___ Records provided
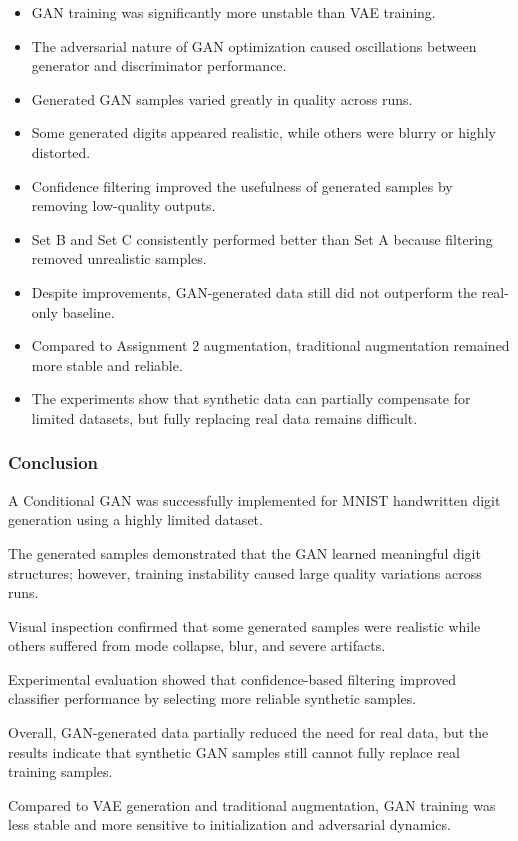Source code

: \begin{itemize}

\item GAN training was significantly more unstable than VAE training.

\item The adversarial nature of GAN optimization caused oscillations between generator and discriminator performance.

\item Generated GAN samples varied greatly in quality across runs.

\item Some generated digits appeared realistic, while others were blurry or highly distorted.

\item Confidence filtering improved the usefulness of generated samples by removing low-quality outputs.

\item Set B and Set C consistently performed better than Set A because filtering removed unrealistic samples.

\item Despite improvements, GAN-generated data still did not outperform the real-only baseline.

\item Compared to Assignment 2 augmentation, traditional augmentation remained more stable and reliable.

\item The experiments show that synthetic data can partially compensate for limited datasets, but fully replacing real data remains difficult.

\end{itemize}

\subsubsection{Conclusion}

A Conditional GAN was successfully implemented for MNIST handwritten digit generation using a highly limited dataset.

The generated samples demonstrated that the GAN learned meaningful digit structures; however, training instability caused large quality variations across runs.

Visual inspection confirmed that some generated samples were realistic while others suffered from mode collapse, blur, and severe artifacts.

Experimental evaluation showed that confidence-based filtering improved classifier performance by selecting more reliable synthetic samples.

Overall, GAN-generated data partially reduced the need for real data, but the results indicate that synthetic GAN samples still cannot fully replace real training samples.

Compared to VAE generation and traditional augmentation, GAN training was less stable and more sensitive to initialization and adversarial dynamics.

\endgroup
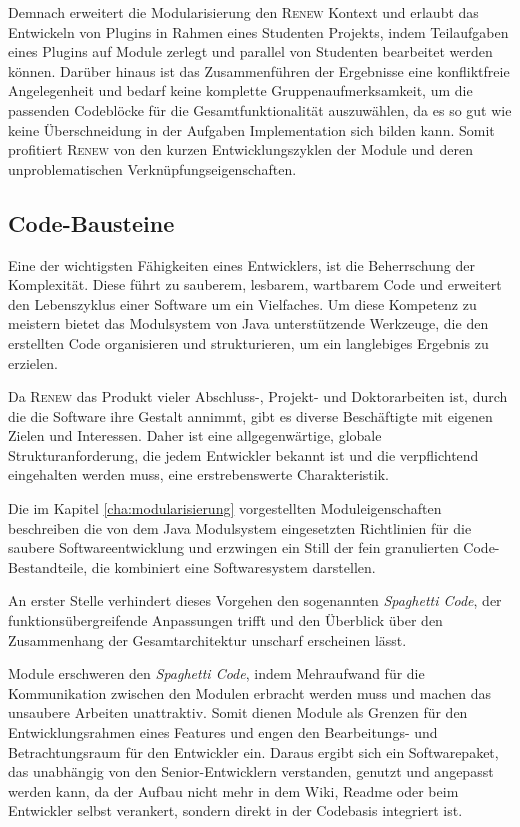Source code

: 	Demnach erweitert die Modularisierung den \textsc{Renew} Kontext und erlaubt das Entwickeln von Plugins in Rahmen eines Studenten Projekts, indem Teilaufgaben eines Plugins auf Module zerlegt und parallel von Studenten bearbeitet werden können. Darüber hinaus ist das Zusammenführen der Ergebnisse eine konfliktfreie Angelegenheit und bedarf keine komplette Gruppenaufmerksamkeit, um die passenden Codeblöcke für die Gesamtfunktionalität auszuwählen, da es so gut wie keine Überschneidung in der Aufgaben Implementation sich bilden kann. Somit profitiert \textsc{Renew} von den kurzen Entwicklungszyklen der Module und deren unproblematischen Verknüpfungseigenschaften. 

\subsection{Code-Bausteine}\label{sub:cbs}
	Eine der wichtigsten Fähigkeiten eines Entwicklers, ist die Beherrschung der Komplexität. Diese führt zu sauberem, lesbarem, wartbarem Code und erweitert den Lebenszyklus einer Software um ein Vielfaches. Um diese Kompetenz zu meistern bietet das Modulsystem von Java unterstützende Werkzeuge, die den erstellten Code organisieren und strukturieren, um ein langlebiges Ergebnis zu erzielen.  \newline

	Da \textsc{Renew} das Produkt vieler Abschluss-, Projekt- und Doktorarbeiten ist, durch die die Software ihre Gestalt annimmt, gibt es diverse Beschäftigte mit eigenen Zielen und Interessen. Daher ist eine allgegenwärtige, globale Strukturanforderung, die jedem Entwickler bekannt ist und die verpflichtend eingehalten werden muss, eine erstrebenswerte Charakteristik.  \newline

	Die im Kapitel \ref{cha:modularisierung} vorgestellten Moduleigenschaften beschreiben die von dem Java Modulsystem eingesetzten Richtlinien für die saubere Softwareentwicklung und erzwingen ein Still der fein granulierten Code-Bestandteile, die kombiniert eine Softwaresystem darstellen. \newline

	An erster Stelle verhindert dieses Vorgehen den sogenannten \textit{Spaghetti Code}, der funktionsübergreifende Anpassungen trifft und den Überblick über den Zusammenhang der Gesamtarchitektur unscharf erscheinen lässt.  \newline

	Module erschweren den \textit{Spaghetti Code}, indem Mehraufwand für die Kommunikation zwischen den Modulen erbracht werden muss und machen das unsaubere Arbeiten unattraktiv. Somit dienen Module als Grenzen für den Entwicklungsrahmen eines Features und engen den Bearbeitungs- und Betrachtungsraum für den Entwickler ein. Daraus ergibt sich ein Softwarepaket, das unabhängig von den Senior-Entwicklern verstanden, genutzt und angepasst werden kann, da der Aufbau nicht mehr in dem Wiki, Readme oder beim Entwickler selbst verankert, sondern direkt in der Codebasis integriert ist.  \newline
______
» What is being asked
What you give back should be exactly the lines of the data above from the line with "and discriminator performance." through the line with "removed unrealistic samples.", both of those included, and nothing more.

» Answer to this task
\item The adversarial nature of GAN optimization caused oscillations between generator and discriminator performance.

\item Generated GAN samples varied greatly in quality across runs.

\item Some generated digits appeared realistic, while others were blurry or highly distorted.

\item Confidence filtering improved the usefulness of generated samples by removing low-quality outputs.

\item Set B and Set C consistently performed better than Set A because filtering removed unrealistic samples.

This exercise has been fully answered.